Al rato le pregunté a mi amigo Guillermo quién era ese interesante individuo y él me respondió con una sonrisa cómplice: “es el doctor Rochín”, dando por hecho que yo lo identificaría por su nombre.

No me animé a confesar mi ignorancia, pero me quedó en la memoria el resto del poema que tenía un aire al campo sinaloense. “Prieto trapiche de sensual zafra, / el caderamen, masa con masa, / exprime ritmos, suda que sangra, / y la molienda culmina en danza”. 

A partir de ahí fuimos amigos ocasionales y, al menos las cosas que yo escribía entonces no provocaron su furia olímpica.

Ya jubilado de sus años de servicio del Ejército, pasaba sus días tranquilamente en el café, en los bares y asistiendo a casi todos los eventos culturales. Fungía como un padrino de esa generación de escritores sablistas y de vez en cuando les invitaba un café o les prestaba para el camión, para unas cervezas o para llevar al cine a la novia.

Publicaba artículos en la prensa local y algunos suplementos de la UAS sobre temas científicos e históricos. Por ejemplo, describía las enfermedades de los muertos famosos de la región y parecía tener acceso a sus expedientes completos, según recuerdo los textos que publicó sobre las muertes del Gobernador Francisco Cañedo o de los escritores Óscar Liera e Inés Arredondo.

Creo que también llegó al extremo de organizar una expedición a una cueva en busca de los huesos de un emperador azteca que pasó por Culiacán, pero de esto sólo tengo nebulosos datos.

Fiel y educado en el respeto al uniforme, cuando se presentaba en público para leer poesía se vestía con su traje de gala militar. Recuerdo que una vez mi amiga, la poeta Emma Campaña, le hizo segunda y se invistió de soldadera cuando alguna vez realizó un homenaje a Valentina Ramírez, la revolucionaria de Culiacán.

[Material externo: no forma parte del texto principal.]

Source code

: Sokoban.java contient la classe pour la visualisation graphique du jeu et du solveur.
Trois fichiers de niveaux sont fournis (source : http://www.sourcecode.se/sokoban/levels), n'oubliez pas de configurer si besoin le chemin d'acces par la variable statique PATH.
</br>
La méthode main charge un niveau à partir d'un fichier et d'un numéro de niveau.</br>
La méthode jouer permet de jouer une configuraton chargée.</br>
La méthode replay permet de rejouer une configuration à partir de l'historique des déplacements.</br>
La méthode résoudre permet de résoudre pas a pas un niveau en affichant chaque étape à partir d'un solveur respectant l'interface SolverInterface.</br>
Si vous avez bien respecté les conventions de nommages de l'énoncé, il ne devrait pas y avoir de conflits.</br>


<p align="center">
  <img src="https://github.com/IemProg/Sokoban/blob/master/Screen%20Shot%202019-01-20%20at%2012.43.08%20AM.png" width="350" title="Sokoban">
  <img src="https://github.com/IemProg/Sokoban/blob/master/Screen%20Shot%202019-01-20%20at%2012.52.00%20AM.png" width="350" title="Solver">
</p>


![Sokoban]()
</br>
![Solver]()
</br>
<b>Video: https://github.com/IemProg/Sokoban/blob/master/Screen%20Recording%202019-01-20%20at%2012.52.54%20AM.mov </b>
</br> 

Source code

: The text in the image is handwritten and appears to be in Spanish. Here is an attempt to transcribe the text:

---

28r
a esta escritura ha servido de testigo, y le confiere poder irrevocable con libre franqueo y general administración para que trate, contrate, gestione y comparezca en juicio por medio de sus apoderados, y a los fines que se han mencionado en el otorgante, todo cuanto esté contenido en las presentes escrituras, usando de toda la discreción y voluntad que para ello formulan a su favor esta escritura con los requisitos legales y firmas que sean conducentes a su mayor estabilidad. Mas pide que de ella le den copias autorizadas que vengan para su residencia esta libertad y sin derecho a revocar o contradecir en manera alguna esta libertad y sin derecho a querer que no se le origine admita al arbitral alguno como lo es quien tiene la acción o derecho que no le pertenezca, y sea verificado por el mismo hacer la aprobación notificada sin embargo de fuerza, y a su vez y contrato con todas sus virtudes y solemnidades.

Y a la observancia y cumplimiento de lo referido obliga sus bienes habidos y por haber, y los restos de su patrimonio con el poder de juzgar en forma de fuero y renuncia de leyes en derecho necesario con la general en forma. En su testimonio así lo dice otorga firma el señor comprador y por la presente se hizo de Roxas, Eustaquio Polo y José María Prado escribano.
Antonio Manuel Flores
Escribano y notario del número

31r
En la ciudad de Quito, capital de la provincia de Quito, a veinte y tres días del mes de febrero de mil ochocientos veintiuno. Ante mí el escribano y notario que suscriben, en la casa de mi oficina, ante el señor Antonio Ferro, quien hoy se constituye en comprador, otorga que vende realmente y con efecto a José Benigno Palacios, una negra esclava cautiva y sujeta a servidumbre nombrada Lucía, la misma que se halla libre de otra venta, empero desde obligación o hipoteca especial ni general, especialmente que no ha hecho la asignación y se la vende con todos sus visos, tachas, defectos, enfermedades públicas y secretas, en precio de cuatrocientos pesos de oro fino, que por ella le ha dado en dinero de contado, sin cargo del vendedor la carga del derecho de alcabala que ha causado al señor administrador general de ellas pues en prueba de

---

También poseía una veta satírica y humorística. ¿Conoce usted los picarescos versos humorísticos de El anima de Sayula? Una de sus creaciones perdidas fue El ánima de Malmuerde, versión culichi y agropecuaria del poema de Sayula, también con temática homosexual y clandestinidad nocturna.

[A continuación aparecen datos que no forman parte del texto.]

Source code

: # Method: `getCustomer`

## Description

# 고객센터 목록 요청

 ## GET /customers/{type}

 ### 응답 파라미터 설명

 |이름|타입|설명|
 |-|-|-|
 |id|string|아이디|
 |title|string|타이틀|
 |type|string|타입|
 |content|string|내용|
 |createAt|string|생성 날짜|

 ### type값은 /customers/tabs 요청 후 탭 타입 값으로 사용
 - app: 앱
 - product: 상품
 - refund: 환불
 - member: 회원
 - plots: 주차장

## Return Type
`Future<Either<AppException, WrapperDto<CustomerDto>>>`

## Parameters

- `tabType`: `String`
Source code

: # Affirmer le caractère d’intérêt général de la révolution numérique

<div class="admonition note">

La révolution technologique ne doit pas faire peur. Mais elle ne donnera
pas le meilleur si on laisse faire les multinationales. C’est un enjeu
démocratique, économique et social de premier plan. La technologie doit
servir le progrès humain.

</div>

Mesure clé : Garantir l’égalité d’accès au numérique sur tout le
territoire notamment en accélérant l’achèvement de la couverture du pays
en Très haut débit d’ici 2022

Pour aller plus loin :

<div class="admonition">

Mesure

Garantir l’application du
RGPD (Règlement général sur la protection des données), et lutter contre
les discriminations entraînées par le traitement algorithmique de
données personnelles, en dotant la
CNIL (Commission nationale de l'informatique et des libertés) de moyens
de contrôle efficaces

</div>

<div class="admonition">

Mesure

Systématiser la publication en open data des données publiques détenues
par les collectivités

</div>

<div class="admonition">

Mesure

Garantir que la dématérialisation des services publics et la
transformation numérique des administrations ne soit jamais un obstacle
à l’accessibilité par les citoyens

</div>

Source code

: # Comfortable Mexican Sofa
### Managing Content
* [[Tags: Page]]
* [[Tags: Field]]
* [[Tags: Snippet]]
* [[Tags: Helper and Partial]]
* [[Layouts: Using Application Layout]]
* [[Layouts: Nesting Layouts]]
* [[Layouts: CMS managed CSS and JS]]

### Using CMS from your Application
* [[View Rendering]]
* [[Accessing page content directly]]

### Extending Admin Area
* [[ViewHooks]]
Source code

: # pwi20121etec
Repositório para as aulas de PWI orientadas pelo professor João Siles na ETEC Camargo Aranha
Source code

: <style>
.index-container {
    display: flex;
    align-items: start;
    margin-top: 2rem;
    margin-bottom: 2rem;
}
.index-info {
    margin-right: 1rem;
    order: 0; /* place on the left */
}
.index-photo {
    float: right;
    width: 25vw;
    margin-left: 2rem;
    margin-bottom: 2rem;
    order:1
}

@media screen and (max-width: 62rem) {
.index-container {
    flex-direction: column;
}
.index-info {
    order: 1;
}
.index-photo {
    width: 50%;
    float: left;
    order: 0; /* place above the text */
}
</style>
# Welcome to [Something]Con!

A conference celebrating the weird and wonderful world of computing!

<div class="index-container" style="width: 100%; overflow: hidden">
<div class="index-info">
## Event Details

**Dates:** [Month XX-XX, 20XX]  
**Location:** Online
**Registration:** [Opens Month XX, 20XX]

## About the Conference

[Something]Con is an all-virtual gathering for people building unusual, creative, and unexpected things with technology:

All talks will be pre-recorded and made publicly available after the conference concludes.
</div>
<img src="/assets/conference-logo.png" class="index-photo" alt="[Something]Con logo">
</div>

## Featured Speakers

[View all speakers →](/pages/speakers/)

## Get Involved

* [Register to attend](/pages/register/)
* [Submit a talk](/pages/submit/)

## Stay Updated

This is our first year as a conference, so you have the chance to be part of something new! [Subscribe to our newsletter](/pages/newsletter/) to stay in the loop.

Tanta llevadera con la raza le provocó leves conflictos. Una vez alguien publicó un poema con seudónimo en un suplemento cultural que, al leerlo en clave, se podía ver un secreto acróstico en donde el autor se burlaba de su personalidad con el nombre completo incluido. Anduvo varios días en busca del autor real del texto y se decía que andaba armado, ya que ese maletín con libros también le servía para llevar discretamente una pistola automática.

Por fortuna la cosa no pasó a mayores y siguió siendo el personaje afable que amaba la literatura y los buenos versos, declamando a la menor provocación algún poema pertinente, convencido de que esas efusiones no caían en tierra infértil.

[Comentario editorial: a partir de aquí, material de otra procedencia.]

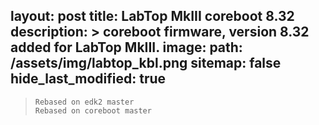  layout: post
 title: LabTop MkIII coreboot 8.32
 description: >
 coreboot firmware, version 8.32 added for LabTop MkIII.
 image:
 path: /assets/img/labtop_kbl.png
 sitemap: false
 hide_last_modified: true
 ---
 
 >     Rebased on edk2 master
>     Rebased on coreboot master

Hace días estuve en Culiacán y me enteré que falleció recientemente. Me quedo con su alegría literaria y la voz tronitronante al pregonar Su majestad negra, esos cimbreantes versos del puertorriqueño Luis Palés-Matos: ¡Tronad, tambores; vibrad, maracas. / Por la encendida calle antillana / -rumba, macumba, candombe, bámbula- / va Tembandumba de la Quimbamba!